Understanding how fruits and vegetables grow can help guide the consumer, he says.
For example, organic strawberries probably are worth the money because they are a tender-fleshed fruit grown close to the dirt, so more pesticides are needed to fight insects and bugs from the soil. He adds apples and spinach to his list.
“It may also be money-smart to choose conventionally grown broccoli because it has a web of leaves surrounding the florets, resulting in lower levels of pesticide residue,” Lu says.
He is greatly concerned about one finding from the study.

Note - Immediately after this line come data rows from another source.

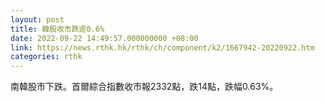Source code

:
 ```yaml
---
layout: post
title: 韓股收市跌逾0.6%
date: 2022-09-22 14:49:57.000000000 +08:00
link: https://news.rthk.hk/rthk/ch/component/k2/1667942-20220922.htm
categories: rthk
---
```


南韓股市下跌。首爾綜合指數收市報2332點，跌14點，跌幅0.63%。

“Overall pesticide (marker) levels in urine samples were even higher in the winter months, suggesting children may have consumed fruits and vegetables that are imported. The government needs to ensure that imported food comply with the standards we impose on domestic produce,” he said.
Chlorpyrifos, made by Dow Chemical Co., is one of the most widely used organophosphate insecticides in the United States and, many believe, the world.
For years, millions of pounds of the chemical insecticide were used in schools, homes, day care centers and public housing, and studies show that children were often exposed to enormously high doses. Just as the EPA was ready to ban the product, which analysts said would have damaged Dow’s overseas sales, the company “voluntarily” removed it from the home market. Yet, with few exceptions, the agricultural uses continued.
The EPA’s Web site is a study in contradictions when it comes to chlorpyrifos.
At one section, it “acknowledged the special susceptibility and sensitivity of children to developmental and neurological effects from exposure to chlorpyrifos.”
But in another section, the agency reports that infants and children face no risk from eating food crops treated with chlorpyrifos. However, the agency doesn’t say how it reached that conclusion. There is no agreement of how much of the neurotoxin is too much.
Benbrook said the EPA has refused orders from Congress to study the cumulative developmental risk to children from low-dose exposures.
“Perhaps we can rest assured that EPA has protected us adults from acute insecticide poisoning risk, but our kids are on their own,” Benbrook said.